Cook time : 11-15 minutes

Serve : 4

Level Of Cooking : Moderate

Taste : Mild

Ingredients for Roasted Pepper Soup Recipe

  • Bell Peppers halved and seeded 5 medium

  • Basil Leaves halved and seeded 2 medium

  • Onion chopped 1 large

  • Garlic crushed 4 cloves

  • Refined flour (maida) 1 tablespoon

  • Vegetable stock 5 cups

  • Fresh Basil leaves 5

  • Salt to taste

  • Sugar 1 teaspoon

  • Black pepper powder 1/2 teaspoon


Step 1

Prick the capsicums with a fork and roast them directly on flame on low heat till lightly charred.

Step 2

Plunge them into cold water, remove skin and chop them roughly.
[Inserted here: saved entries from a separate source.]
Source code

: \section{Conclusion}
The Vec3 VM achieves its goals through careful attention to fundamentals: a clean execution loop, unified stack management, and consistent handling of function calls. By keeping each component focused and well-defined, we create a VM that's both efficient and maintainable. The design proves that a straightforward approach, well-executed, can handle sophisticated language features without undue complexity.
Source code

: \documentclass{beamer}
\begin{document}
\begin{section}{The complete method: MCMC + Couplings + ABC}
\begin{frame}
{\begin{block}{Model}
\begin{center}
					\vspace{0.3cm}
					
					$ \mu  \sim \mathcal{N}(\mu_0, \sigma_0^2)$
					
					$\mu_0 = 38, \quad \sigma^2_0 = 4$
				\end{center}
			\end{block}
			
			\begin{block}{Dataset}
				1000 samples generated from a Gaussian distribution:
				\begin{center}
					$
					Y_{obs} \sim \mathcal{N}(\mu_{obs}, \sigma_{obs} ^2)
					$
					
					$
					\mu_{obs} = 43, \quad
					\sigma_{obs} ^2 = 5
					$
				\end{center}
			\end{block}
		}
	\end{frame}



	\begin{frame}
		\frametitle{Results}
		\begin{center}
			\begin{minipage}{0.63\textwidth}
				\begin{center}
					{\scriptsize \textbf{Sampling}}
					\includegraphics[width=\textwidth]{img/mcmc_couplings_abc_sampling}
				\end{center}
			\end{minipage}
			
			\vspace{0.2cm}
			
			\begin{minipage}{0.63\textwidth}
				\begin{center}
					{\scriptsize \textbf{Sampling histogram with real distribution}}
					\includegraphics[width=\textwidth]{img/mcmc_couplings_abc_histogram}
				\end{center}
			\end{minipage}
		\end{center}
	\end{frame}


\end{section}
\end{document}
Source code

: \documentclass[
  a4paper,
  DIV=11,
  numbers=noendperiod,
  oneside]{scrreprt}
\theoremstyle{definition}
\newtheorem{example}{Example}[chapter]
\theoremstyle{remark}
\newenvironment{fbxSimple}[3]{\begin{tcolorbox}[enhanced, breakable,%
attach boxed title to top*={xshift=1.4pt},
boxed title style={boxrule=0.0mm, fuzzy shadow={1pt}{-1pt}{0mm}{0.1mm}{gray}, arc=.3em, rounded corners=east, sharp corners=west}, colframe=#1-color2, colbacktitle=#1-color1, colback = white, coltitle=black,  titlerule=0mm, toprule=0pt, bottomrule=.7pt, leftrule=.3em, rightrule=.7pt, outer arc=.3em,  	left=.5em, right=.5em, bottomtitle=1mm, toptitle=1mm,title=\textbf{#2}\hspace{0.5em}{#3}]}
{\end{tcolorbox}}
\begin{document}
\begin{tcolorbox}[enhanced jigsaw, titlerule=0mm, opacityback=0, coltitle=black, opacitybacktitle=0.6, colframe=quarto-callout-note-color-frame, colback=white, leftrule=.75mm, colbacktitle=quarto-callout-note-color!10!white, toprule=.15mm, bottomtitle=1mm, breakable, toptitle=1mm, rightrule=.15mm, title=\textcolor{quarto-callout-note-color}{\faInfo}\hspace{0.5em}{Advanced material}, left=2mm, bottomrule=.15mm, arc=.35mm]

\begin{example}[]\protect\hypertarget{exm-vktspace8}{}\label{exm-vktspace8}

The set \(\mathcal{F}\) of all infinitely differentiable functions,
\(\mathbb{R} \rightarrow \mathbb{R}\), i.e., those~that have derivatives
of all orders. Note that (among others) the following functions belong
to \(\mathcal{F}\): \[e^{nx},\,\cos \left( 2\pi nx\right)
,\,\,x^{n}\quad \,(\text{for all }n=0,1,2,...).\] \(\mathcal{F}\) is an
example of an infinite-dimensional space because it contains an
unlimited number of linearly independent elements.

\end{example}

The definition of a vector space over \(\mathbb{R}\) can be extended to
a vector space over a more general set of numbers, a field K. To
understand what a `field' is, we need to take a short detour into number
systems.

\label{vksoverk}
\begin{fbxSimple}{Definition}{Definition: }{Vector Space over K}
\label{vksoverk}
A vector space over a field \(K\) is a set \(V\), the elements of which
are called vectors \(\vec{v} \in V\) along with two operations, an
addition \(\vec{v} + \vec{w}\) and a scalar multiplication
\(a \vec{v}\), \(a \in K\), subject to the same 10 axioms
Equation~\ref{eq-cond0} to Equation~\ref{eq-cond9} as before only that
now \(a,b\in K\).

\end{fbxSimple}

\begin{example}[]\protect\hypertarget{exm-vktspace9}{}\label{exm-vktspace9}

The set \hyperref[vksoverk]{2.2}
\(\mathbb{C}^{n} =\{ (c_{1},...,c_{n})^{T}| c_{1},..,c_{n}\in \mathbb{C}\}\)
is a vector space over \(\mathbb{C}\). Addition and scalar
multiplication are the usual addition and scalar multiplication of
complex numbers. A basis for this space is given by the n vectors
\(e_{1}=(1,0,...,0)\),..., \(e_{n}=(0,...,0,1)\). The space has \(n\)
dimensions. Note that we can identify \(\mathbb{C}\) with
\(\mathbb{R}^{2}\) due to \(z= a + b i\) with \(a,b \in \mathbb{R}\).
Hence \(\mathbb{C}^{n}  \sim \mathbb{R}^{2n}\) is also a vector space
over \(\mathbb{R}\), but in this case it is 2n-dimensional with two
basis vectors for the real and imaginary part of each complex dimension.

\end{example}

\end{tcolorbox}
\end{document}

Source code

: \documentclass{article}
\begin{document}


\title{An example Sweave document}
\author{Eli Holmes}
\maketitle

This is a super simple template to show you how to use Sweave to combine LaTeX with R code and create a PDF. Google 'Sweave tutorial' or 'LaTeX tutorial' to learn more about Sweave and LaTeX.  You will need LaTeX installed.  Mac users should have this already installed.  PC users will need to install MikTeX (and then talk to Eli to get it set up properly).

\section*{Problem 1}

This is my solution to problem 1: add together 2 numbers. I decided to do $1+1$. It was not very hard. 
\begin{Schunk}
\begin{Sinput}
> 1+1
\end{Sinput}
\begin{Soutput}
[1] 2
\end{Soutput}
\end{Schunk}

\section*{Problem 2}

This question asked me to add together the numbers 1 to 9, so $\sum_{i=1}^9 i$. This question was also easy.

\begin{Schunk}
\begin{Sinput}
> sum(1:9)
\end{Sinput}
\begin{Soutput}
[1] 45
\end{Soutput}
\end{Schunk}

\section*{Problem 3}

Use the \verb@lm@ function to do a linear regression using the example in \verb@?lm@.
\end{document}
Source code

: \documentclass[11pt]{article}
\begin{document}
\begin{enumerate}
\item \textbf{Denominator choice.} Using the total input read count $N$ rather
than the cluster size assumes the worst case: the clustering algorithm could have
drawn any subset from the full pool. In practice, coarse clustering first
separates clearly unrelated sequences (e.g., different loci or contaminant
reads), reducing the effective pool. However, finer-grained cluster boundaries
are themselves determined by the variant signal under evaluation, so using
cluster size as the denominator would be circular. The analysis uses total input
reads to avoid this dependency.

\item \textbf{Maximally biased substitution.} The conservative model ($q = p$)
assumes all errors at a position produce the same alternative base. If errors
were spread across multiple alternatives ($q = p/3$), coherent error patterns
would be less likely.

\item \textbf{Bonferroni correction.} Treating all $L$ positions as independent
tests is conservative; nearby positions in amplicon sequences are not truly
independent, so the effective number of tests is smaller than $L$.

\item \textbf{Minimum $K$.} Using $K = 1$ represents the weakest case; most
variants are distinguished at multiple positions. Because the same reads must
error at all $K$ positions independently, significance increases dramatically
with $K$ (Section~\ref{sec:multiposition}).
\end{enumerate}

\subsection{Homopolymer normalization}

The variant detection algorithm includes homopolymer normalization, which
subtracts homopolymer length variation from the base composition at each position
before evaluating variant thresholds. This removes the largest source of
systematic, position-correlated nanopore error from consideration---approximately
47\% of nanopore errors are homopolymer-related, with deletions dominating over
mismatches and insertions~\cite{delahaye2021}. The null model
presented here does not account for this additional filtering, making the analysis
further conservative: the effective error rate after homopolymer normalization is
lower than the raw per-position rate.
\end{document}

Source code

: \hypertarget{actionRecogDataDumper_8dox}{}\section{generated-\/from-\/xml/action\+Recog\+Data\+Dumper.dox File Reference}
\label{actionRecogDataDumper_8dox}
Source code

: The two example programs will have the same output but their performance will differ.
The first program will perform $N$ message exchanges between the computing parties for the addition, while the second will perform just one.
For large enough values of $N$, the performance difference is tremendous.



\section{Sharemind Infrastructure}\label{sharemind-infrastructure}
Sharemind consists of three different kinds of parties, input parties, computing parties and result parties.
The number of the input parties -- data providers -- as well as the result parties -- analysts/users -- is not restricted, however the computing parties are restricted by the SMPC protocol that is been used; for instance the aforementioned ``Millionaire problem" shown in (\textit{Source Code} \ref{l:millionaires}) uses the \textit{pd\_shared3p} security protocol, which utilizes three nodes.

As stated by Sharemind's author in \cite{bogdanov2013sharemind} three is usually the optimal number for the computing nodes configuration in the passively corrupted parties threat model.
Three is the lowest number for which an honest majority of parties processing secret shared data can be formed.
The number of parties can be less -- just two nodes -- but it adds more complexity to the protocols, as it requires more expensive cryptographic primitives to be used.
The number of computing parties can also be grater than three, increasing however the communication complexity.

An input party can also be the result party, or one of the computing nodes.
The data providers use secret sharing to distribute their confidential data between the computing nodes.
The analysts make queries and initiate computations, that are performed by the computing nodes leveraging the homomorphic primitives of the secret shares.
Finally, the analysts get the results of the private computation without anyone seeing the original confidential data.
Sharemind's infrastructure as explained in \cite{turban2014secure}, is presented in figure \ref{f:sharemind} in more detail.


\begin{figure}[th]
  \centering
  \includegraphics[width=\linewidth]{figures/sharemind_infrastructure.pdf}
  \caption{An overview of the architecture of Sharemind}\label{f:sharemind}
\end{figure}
Place onion and garlic in a non-stick pan and roast on medium heat for a minute.

Step 3

Add refined flour and continue to roast for another minute till lightly browned or till fragrant.

Step 4

Add one cup of vegetable stock, capsicums and two to three fresh basil leaves.

Step 5

Stir and bring to a boil.

Step 6

Cover and simmer for three to four minutes.

Step 7

Cool and blend to a smooth puree.

Step 8

Transfer into a thick-bottomed pan, add the remaining stock and bring to a boil.

Step 9

Reduce heat, add salt, sugar and black pepper powder.

Step 10

Simmer for two to three minutes.

Step 11

Serve hot garnished with the remaining fresh basil leaves.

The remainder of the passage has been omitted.